Document images with source code:
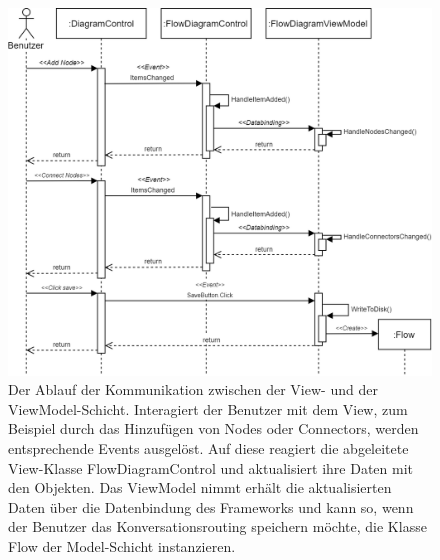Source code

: \begin{figure} %
	\centering
		\includegraphics[width=\textwidth]{img/MVVMSequence.png}
	\caption[Kommunikationsablauf zwischen View- und ViewModel-Schicht]{Der Ablauf der Kommunikation zwischen der View- und der ViewModel-Schicht. Interagiert der Benutzer mit dem View, zum Beispiel durch das Hinzufügen von Nodes oder Connectors, werden entsprechende Events ausgelöst. Auf diese reagiert die abgeleitete View-Klasse FlowDiagramControl und aktualisiert ihre Daten mit den Objekten. Das ViewModel nimmt erhält die aktualisierten Daten über die Datenbindung des Frameworks und kann so, wenn der Benutzer das Konversationsrouting speichern möchte, die Klasse Flow der Model-Schicht instanzieren.}
	\label{fig:UML:MVVMSequence}
\end{figure}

- **Required work**: Scan the data above line by line. Please say how many lines hold the word "MVVMSequence", and give only that number.

- **Exercise result**: 2